The computer system 80 of the utility provider receives information from a weather forecaster computer system 86. When that forecasting indicates a rainfall exceeding predetermined criteria in an area containing a multiplicity of the apparatuses 10, decision is taken, either manually or automatically, to create capacity within the network of rainwater attenuation apparatuses to receive and store a predetermined volume of rainwater. To do this a portion of or all of the network of apparatuses are partially or completely emptied. The time at
which this emptying takes place depends in part upon the total volume of water stored so that this water has passed through the sewerage system before the next rainwater arrives.
This emptying is achieved by sending a signal from the computer system 80 of the utility provider via the Internet 84 and the respective routers 82 to the receivers 36. The processors 34 receiving the signal from the receiver 86 causes the first valve to open to a predetermined diameter, typically providing an aperture equivalent to a 10-12mm bore through the valve, allowing the rainwater contained within the tubes 50 of the vessel 12 to empty via the outlet 24 flowing into the surface water sewerage system 26. When this process is undertaken sufficiently far in advance of the forecast rain, this water can have passed through the sewerage system and into watercourses long before the forecast rain water arrives. Once sufficiently empty the first valve 28 returns to the default closed condition. This can either be in response to a further signal received from the utility providers computer system 80 or via an internal mechanism which uses the pressure sensor 38 to determine that the vessel 12 is empty. When the forecast rain arrives and enters the rainwater collection system 18, the vessel 12 refills, thereby attenuating that volume of water for later discharge as previously described.
It is often the case that the utility provider responsible for the surface water sewerage system is also a supplier of water. The use of the second outlet 56 reduces the volume of mains water used thereby potentially saving money for the household.
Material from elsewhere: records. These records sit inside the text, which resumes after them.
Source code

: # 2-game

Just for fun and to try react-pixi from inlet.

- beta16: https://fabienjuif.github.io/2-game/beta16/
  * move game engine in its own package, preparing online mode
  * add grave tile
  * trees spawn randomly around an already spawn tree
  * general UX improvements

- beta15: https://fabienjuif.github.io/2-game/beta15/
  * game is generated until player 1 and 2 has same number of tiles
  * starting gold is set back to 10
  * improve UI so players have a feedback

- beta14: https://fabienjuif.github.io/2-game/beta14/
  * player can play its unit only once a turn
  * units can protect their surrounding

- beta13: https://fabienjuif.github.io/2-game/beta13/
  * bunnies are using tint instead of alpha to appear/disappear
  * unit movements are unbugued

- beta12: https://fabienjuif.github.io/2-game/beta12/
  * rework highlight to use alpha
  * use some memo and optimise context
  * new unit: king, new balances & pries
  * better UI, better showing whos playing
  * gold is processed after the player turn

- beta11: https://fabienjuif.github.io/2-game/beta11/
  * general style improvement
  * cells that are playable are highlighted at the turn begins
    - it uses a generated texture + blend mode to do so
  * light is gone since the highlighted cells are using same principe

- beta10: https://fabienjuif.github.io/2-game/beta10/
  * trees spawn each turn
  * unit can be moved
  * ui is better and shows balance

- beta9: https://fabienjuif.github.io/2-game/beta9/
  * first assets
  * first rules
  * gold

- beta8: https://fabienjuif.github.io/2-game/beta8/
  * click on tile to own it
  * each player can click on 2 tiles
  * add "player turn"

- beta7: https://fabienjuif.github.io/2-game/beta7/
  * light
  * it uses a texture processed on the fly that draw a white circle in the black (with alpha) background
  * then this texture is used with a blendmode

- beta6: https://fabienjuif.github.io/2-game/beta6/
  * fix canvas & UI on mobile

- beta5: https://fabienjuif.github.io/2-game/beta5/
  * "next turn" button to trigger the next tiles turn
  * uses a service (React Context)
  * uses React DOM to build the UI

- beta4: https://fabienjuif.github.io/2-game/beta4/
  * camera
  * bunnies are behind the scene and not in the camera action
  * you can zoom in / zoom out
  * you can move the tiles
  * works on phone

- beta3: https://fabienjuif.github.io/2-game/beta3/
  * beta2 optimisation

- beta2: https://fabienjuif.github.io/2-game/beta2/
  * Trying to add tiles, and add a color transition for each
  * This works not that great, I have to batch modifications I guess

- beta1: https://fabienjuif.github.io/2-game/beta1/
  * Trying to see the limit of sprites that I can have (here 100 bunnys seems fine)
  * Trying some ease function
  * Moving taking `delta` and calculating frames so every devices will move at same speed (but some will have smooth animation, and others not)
Because the apparatus 10 provides further advantages for the utility operator further financial incentives can be provided to the household to encourage the installation and use of such apparatuses.
It will be appreciated by persons skilled in the art that the above embodiments have been described by way of example only
and not in any limitative sense, and that various alterations and modifications are possible without departure from the scope of the protection which is defined by the appended claims. The system can also be used to maintain and clean the sewerage system open opening the variable bore first valve up fully (to 40mm bore) to cause the maximum flow of water though the system to act as a purge. Sections of the sewer can be purged by the coordinated opening of the apparatuses of various buildings along that section of the sewer. This can be further enhanced by coordinating it with a light flow from rainwater in the system from rain occurring as the purge takes place thereby further increasing the flow. This causes a rush of water to that section of the sewer without risking flooding.